Наконец сообразив, Александра звонит к подруге.
— Привет! – говорит она. – Слушай: тут твой Митрофан напился, а мы не знаем, где он живёт... Да мы и не давали ему пить, только одну рюмку!... Кто же знал? – заложив трубку телефона рукой, Александра просвещает слушателей: – у него врождённая идиосинкразия!

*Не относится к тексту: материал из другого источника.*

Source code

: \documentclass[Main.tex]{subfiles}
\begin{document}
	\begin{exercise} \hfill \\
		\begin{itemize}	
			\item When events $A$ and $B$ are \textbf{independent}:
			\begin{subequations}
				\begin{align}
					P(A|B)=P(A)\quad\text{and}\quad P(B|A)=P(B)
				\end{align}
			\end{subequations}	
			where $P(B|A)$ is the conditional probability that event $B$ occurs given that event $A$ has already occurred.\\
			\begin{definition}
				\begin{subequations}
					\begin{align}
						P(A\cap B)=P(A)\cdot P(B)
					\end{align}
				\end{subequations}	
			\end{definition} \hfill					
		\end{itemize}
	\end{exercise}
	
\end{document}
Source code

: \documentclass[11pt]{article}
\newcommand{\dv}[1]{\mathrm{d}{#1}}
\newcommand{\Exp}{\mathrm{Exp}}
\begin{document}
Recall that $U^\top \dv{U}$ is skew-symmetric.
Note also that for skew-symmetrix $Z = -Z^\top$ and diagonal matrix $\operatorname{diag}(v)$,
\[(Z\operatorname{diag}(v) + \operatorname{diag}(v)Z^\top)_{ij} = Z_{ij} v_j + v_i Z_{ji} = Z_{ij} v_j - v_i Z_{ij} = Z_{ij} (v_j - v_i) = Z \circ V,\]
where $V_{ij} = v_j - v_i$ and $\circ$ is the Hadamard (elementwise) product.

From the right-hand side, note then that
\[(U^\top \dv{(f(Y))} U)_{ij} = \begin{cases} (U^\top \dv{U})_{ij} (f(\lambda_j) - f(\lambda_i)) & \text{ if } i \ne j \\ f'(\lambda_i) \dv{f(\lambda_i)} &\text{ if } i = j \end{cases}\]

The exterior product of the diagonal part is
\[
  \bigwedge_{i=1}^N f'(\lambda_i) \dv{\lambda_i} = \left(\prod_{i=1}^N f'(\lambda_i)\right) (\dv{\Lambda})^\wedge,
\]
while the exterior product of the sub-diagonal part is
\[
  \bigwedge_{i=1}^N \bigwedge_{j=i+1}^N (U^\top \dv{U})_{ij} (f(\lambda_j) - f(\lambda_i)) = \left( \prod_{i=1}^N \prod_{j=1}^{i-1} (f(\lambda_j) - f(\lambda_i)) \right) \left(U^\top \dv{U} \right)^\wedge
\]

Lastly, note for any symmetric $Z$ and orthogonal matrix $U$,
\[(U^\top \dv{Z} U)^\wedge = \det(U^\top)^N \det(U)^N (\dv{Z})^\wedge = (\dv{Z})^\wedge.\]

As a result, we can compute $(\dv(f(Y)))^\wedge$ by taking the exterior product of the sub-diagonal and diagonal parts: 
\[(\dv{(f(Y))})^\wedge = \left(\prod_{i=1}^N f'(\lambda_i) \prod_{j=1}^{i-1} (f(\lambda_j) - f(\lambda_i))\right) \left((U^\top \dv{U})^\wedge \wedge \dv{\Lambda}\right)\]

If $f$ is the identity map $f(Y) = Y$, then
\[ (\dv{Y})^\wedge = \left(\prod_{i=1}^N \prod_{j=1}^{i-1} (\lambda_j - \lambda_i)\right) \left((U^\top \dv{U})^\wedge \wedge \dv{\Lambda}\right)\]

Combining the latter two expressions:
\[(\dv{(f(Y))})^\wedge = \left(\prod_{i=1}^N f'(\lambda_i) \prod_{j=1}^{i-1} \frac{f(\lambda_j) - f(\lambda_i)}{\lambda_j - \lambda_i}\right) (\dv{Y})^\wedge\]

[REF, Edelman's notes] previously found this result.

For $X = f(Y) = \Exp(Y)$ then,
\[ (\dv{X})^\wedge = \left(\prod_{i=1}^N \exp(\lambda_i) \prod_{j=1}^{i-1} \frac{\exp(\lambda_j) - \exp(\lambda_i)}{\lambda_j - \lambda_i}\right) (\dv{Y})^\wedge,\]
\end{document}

Это непереносимость спиртного и даже некоторых запахов! – и снова льнёт к трубке: – Алло, так он что, умрёт? – она долго молчит, выслушивая советы, записывает адрес и вешает трубку.
— Говорит, что ничего особенно страшного не произойдёт, но надо проследить за ним до дому, а то вот уже и пятна красные на лице...
— Нет, я никак не могу его проводить, – отговаривается Порфирий Семёнович, обуваясь на корточках, – извините, спешу, дома дел невпроворот! – и честным собачьим взглядом смотрит прямо в глаза.
— Тогда, может, вы доведёте? – обращается Александра к Валерию Викторовичу. – Здесь идти недалеко.
— Нет, душа моя. Вызовите машину в самом деле! В вытрезвителе и врач есть, если что.
Женщин, конечно, о таком не попросишь, и Александра решает:
— Ну что ж, тогда я его провожу!
Гости коротко раскланиваются и идут мимо пьяненького.
Александра влюблённым взглядом осматривает Митрофана. Парень вернулся в детство: он чему-то улыбается, крутит пуговицу на куртке и пробует присесть на подъездный пол, но Александра придерживает рукой послушное тело. От налитой крови, его уши просто рубиновые и как будто горят. В мечтаниях Александре видятся более близкие отношения с Митрофаном, и когда она заботливо направляет его по пути, то представляет себе ужин при свечах, задушевные беседы о прекрасном и чай, только чай...

Владислав Кузмичёв.
1999 г. 28 января.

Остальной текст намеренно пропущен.